Rumor has it that Omar Soliman, Chief of the Egyptian General Intelligence Services, is an eligible presidential candidate. In June 2009, a blog and Facebook group were dedicated to support Omar Soliman.
Today Mohamed Abdel Salam of Bikya Masr reported: Coptic lawyer throws hat in for Presidential run:
In a new unprecedented move, Coptic lawyer Mamdouh Ramzy declared his willingness to nominate himself for Egypt’s 2011 presidential elections, becoming the first person to put his name forward for a possible run for the country’s top job. Razmy said in an exclusive interview with local newspaper al-Youm al-Saba’a that the rumors concerning his candidacy were true.
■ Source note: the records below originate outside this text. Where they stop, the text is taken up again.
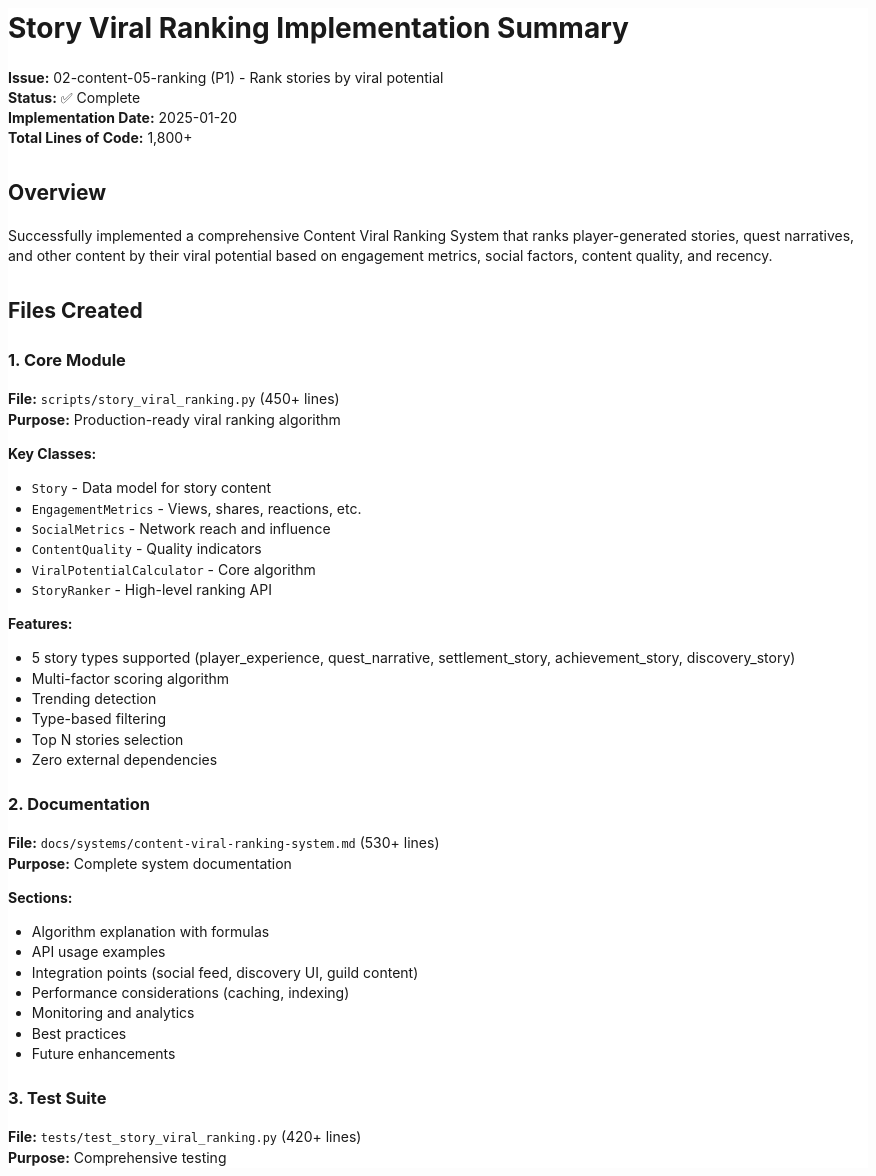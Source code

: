 # Story Viral Ranking Implementation Summary

**Issue:** 02-content-05-ranking (P1) - Rank stories by viral potential  
**Status:** ✅ Complete  
**Implementation Date:** 2025-01-20  
**Total Lines of Code:** 1,800+

## Overview

Successfully implemented a comprehensive Content Viral Ranking System that ranks player-generated stories, quest narratives, and other content by their viral potential based on engagement metrics, social factors, content quality, and recency.

## Files Created

### 1. Core Module
**File:** `scripts/story_viral_ranking.py` (450+ lines)  
**Purpose:** Production-ready viral ranking algorithm

**Key Classes:**
- `Story` - Data model for story content
- `EngagementMetrics` - Views, shares, reactions, etc.
- `SocialMetrics` - Network reach and influence
- `ContentQuality` - Quality indicators
- `ViralPotentialCalculator` - Core algorithm
- `StoryRanker` - High-level ranking API

**Features:**
- 5 story types supported (player_experience, quest_narrative, settlement_story, achievement_story, discovery_story)
- Multi-factor scoring algorithm
- Trending detection
- Type-based filtering
- Top N stories selection
- Zero external dependencies

### 2. Documentation
**File:** `docs/systems/content-viral-ranking-system.md` (530+ lines)  
**Purpose:** Complete system documentation

**Sections:**
- Algorithm explanation with formulas
- API usage examples
- Integration points (social feed, discovery UI, guild content)
- Performance considerations (caching, indexing)
- Monitoring and analytics
- Best practices
- Future enhancements

### 3. Test Suite
**File:** `tests/test_story_viral_ranking.py` (420+ lines)  
**Purpose:** Comprehensive testing
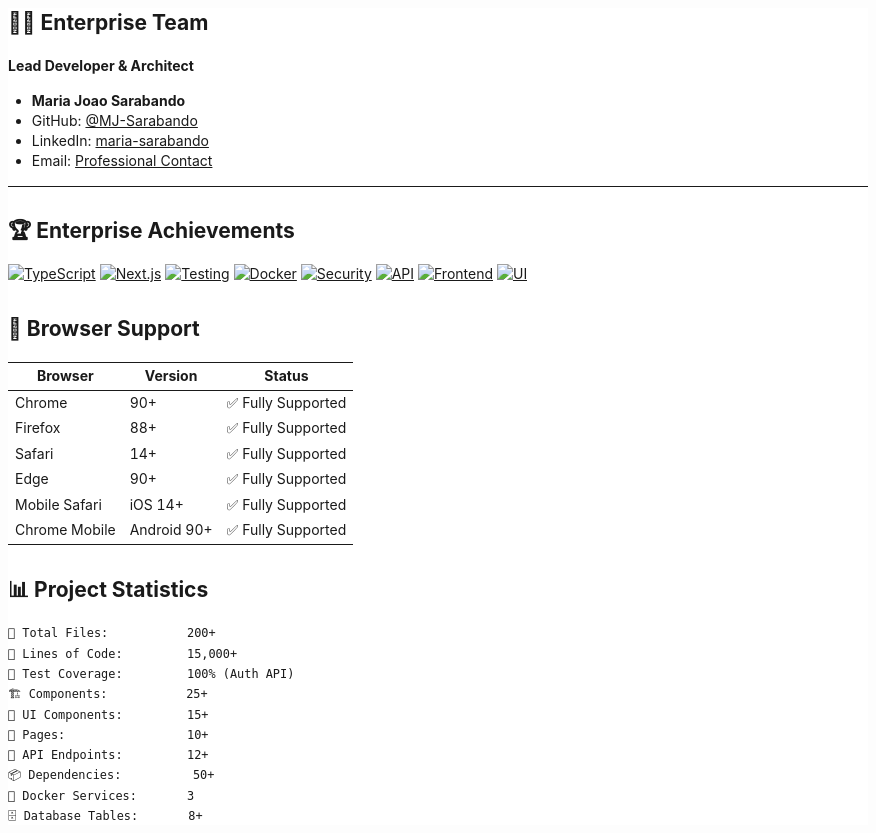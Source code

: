 ## 👨‍💻 **Enterprise Team**

**Lead Developer & Architect**
- **Maria Joao Sarabando**
- GitHub: [@MJ-Sarabando](https://github.com/MJ-Sarabando)
- LinkedIn: [maria-sarabando](https://www.linkedin.com/in/maria-sarabando)
- Email: [Professional Contact](mailto:your.email@example.com)

---

## 🏆 **Enterprise Achievements**

[![TypeScript](https://img.shields.io/badge/TypeScript-Enterprise%20Grade-007ACC)](https://www.typescriptlang.org/)
[![Next.js](https://img.shields.io/badge/Next.js-Production%20Ready-000000)](https://nextjs.org/)
[![Testing](https://img.shields.io/badge/Test%20Coverage-100%25%20Auth-success)](https://jestjs.io/)
[![Docker](https://img.shields.io/badge/Docker-Multi%20Environment-2496ED)](https://www.docker.com/)
[![Security](https://img.shields.io/badge/Security-Hardened-red)](https://helmetjs.github.io/)
[![API](https://img.shields.io/badge/API-RESTful%20Complete-green)](https://expressjs.com/)
[![Frontend](https://img.shields.io/badge/Frontend-Modern%20React-61DAFB)](https://reactjs.org/)
[![UI](https://img.shields.io/badge/UI-Tailwind%20CSS-38B2AC)](https://tailwindcss.com/)

## 📱 **Browser Support**

| Browser | Version | Status |
|---------|---------|--------|
| Chrome | 90+ | ✅ Fully Supported |
| Firefox | 88+ | ✅ Fully Supported |
| Safari | 14+ | ✅ Fully Supported |
| Edge | 90+ | ✅ Fully Supported |
| Mobile Safari | iOS 14+ | ✅ Fully Supported |
| Chrome Mobile | Android 90+ | ✅ Fully Supported |

## 📊 **Project Statistics**

```
📁 Total Files:           200+
📝 Lines of Code:         15,000+
🧪 Test Coverage:         100% (Auth API)
🏗️ Components:           25+
🎨 UI Components:         15+
📱 Pages:                 10+
🔧 API Endpoints:         12+
📦 Dependencies:          50+
🐳 Docker Services:       3
🗄️ Database Tables:       8+
```
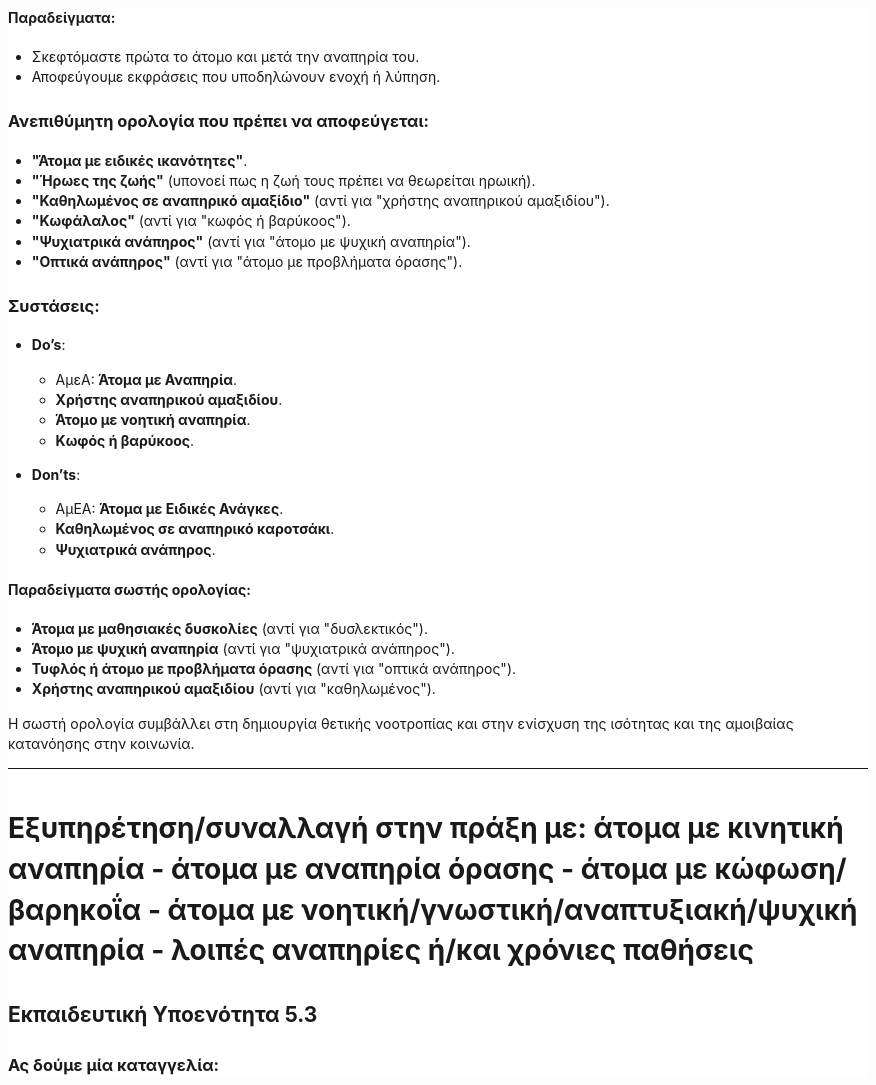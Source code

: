 #### Παραδείγματα:
- Σκεφτόμαστε πρώτα το άτομο και μετά την αναπηρία του.
- Αποφεύγουμε εκφράσεις που υποδηλώνουν ενοχή ή λύπηση.



### Ανεπιθύμητη ορολογία που πρέπει να αποφεύγεται:
- **"Άτομα με ειδικές ικανότητες"**.
- **"Ήρωες της ζωής"** (υπονοεί πως η ζωή τους πρέπει να θεωρείται ηρωική).
- **"Καθηλωμένος σε αναπηρικό αμαξίδιο"** (αντί για "χρήστης αναπηρικού αμαξιδίου").
- **"Κωφάλαλος"** (αντί για "κωφός ή βαρύκοος").
- **"Ψυχιατρικά ανάπηρος"** (αντί για "άτομο με ψυχική αναπηρία").
- **"Οπτικά ανάπηρος"** (αντί για "άτομο με προβλήματα όρασης").



### Συστάσεις:
- **Do’s**:
  - ΑμεΑ: **Άτομα με Αναπηρία**.
  - **Χρήστης αναπηρικού αμαξιδίου**.
  - **Άτομο με νοητική αναπηρία**.
  - **Κωφός ή βαρύκοος**.

- **Don’ts**:
  - ΑμΕΑ: **Άτομα με Ειδικές Ανάγκες**.
  - **Καθηλωμένος σε αναπηρικό καροτσάκι**.
  - **Ψυχιατρικά ανάπηρος**.

#### Παραδείγματα σωστής ορολογίας:
- **Άτομα με μαθησιακές δυσκολίες** (αντί για "δυσλεκτικός").
- **Άτομο με ψυχική αναπηρία** (αντί για "ψυχιατρικά ανάπηρος").
- **Τυφλός ή άτομο με προβλήματα όρασης** (αντί για "οπτικά ανάπηρος").
- **Χρήστης αναπηρικού αμαξιδίου** (αντί για "καθηλωμένος").

Η σωστή ορολογία συμβάλλει στη δημιουργία θετικής νοοτροπίας και στην ενίσχυση της ισότητας και της αμοιβαίας κατανόησης στην κοινωνία.



---



# Εξυπηρέτηση/συναλλαγή στην πράξη με:  άτομα με κινητική αναπηρία - άτομα με αναπηρία όρασης  - άτομα με κώφωση/βαρηκοΐα  - άτομα με νοητική/γνωστική/αναπτυξιακή/ψυχική αναπηρία - λοιπές αναπηρίες ή/και χρόνιες παθήσεις



## Εκπαιδευτική Υποενότητα 5.3 



### Ας δούμε μία καταγγελία:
“I am the first Coptic Egyptian that will run for the presidential elections, after meeting all the requirements prescribed for nomination to this post, which is the first top post in Egypt,” he said.
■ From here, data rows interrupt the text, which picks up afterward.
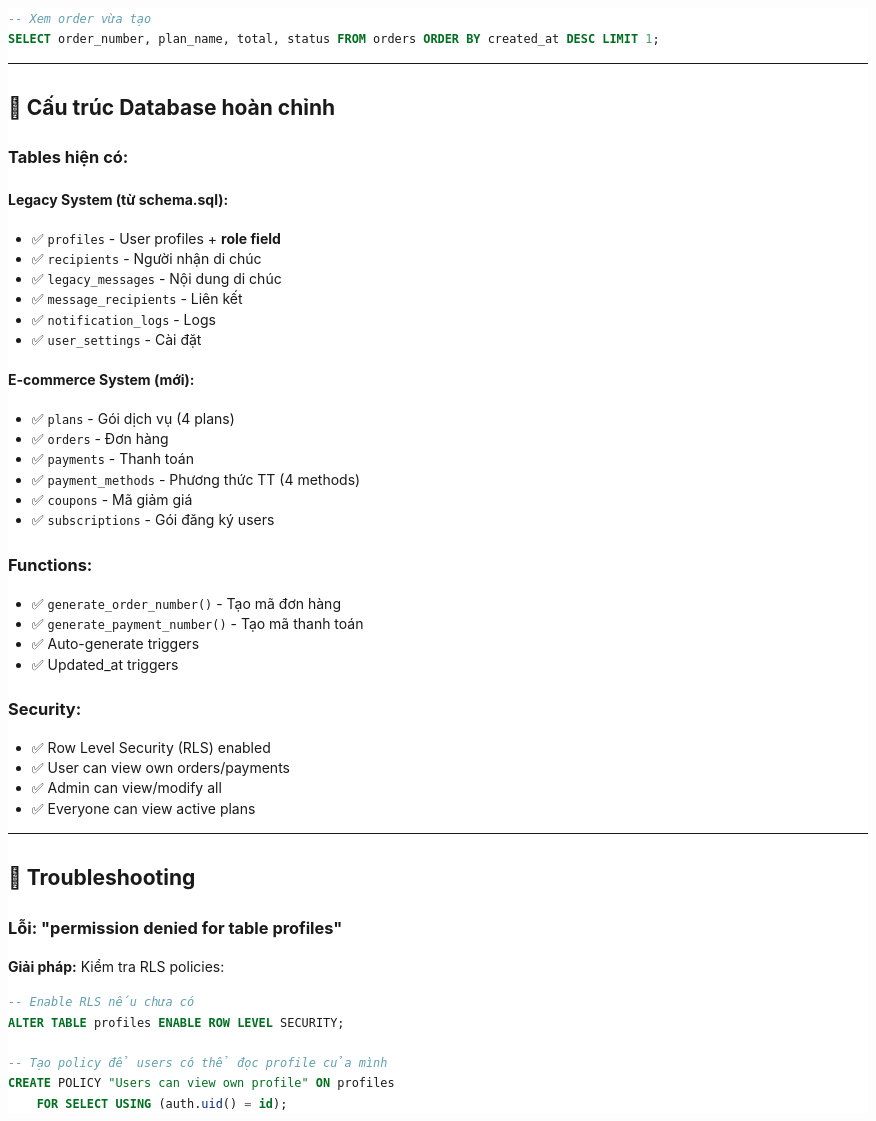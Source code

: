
 ```sql
-- Xem order vừa tạo
SELECT order_number, plan_name, total, status FROM orders ORDER BY created_at DESC LIMIT 1;
```

---

## 🎯 Cấu trúc Database hoàn chỉnh

### Tables hiện có:
#### Legacy System (từ schema.sql):
- ✅ `profiles` - User profiles + **role field**
- ✅ `recipients` - Người nhận di chúc
- ✅ `legacy_messages` - Nội dung di chúc
- ✅ `message_recipients` - Liên kết
- ✅ `notification_logs` - Logs
- ✅ `user_settings` - Cài đặt

#### E-commerce System (mới):
- ✅ `plans` - Gói dịch vụ (4 plans)
- ✅ `orders` - Đơn hàng
- ✅ `payments` - Thanh toán
- ✅ `payment_methods` - Phương thức TT (4 methods)
- ✅ `coupons` - Mã giảm giá
- ✅ `subscriptions` - Gói đăng ký users

### Functions:
- ✅ `generate_order_number()` - Tạo mã đơn hàng
- ✅ `generate_payment_number()` - Tạo mã thanh toán
- ✅ Auto-generate triggers
- ✅ Updated_at triggers

### Security:
- ✅ Row Level Security (RLS) enabled
- ✅ User can view own orders/payments
- ✅ Admin can view/modify all
- ✅ Everyone can view active plans

---

## 🔧 Troubleshooting

### Lỗi: "permission denied for table profiles"
**Giải pháp:** Kiểm tra RLS policies:
```sql
-- Enable RLS nếu chưa có
ALTER TABLE profiles ENABLE ROW LEVEL SECURITY;

-- Tạo policy để users có thể đọc profile của mình
CREATE POLICY "Users can view own profile" ON profiles
    FOR SELECT USING (auth.uid() = id);
```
As for the Church's stance, the blogger notes:
The Orthodox and Protestant churches in the country welcomed the decision by the prominent Coptic lawyer to run, saying that this decision is evidence of national unity, due to the existing conditions for a presidential candidate. Ramzy is a leading member of the Constitutional Party.
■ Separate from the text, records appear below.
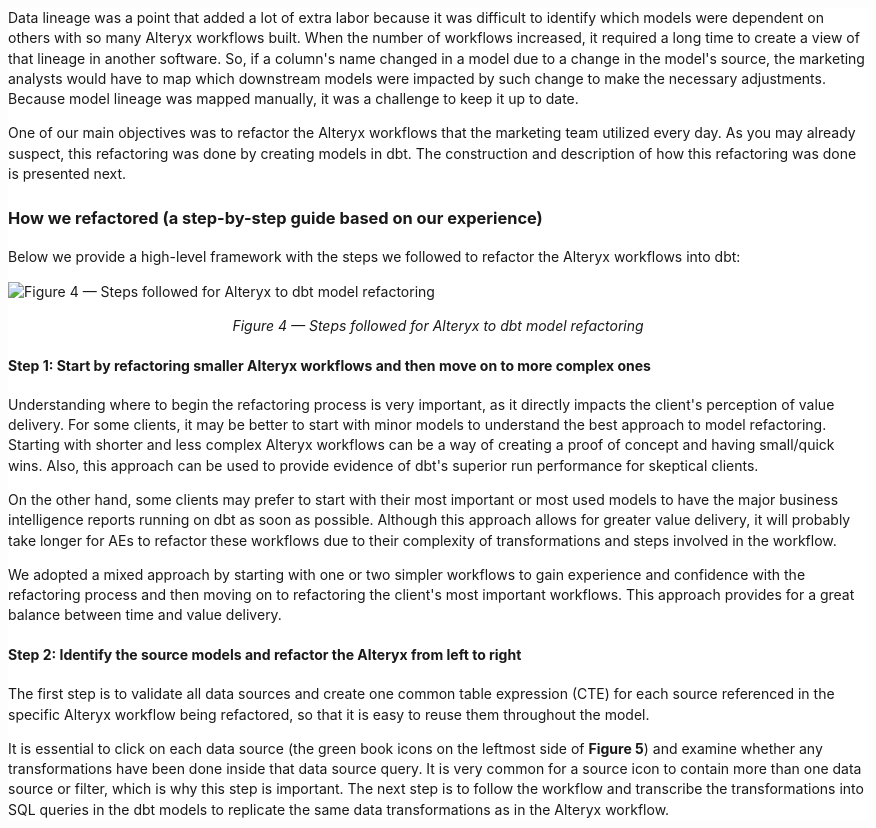 <Lightbox src="/img/blog/2023-04-24-framework-refactor-alteryx-dbt/Figure3.png" title="Figure 3 — Example of Alteryx schedule workflow" />

<Term id="data-lineage">Data lineage</Term> was a point that added a lot of extra labor because it was difficult to identify which models were dependent on others with so many Alteryx workflows built. When the number of workflows increased, it required a long time to create a view of that lineage in another software. So, if a column's name changed in a model due to a change in the model's source, the marketing analysts would have to map which downstream models were impacted by such change to make the necessary adjustments. Because model lineage was mapped manually, it was a challenge to keep it up to date.

One of our main objectives was to refactor the Alteryx workflows that the marketing team utilized every day. As you may already suspect, this refactoring was done by creating models in dbt. The construction and description of how this refactoring was done is presented next.

### How we refactored (a step-by-step guide based on our experience)

Below we provide a high-level framework with the steps we followed to refactor the Alteryx workflows into dbt:

![Figure 4 — Steps followed for Alteryx to dbt model refactoring](/img/blog/2023-04-24-framework-refactor-alteryx-dbt/Figure4.png)
*<center>Figure 4 — Steps followed for Alteryx to dbt model refactoring</center>*

#### Step 1: Start by refactoring smaller Alteryx workflows and then move on to more complex ones

Understanding where to begin the refactoring process is very important, as it directly impacts the client's perception of value delivery. For some clients, it may be better to start with minor models to understand the best approach to model refactoring. Starting with shorter and less complex Alteryx workflows can be a way of creating a proof of concept and having small/quick wins. Also, this approach can be used to provide evidence of dbt's superior run performance for skeptical clients.

On the other hand, some clients may prefer to start with their most important or most used models to have the major business intelligence reports running on dbt as soon as possible. Although this approach allows for greater value delivery, it will probably take longer for AEs to refactor these workflows due to their complexity of transformations and steps involved in the workflow.

We adopted a mixed approach by starting with one or two simpler workflows to gain experience and confidence with the refactoring process and then moving on to refactoring the client's most important workflows. This approach provides for a great balance between time and value delivery.

#### Step 2: Identify the source models and refactor the Alteryx from left to right

The first step is to validate all data sources and create one <Term id="cte">common table expression (CTE)</Term> for each source referenced in the specific Alteryx workflow being refactored, so that it is easy to reuse them throughout the model.

It is essential to click on each data source (the green book icons on the leftmost side of **Figure 5**) and examine whether any transformations have been done inside that data source query. It is very common for a source icon to contain more than one data source or filter, which is why this step is important. The next step is to follow the workflow and transcribe the transformations into SQL queries in the dbt models to replicate the same data transformations as in the Alteryx workflow.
However, the country’s Catholic Church said they consider the nomination as “contrary to the constitution.”
Priest Salib Matta Sawiris, a priest at the Church of Saint George, said that “the church welcomes the first Coptic to participate in the political life with this idea that he wants to nominate himself for the post of President of the Republic.”
But, he argued that it is not easy and that “it makes sense that a candidate for this position would be a candidate following the religion of the majority,” meaning a Muslim. Sawiris explained that the church welcomes any Egyptian meeting the conditions for the nomination, but he sees this as “a waste of time,” because when someone wants to lead an electoral campaign, “there must be a study and a plan before doing so.”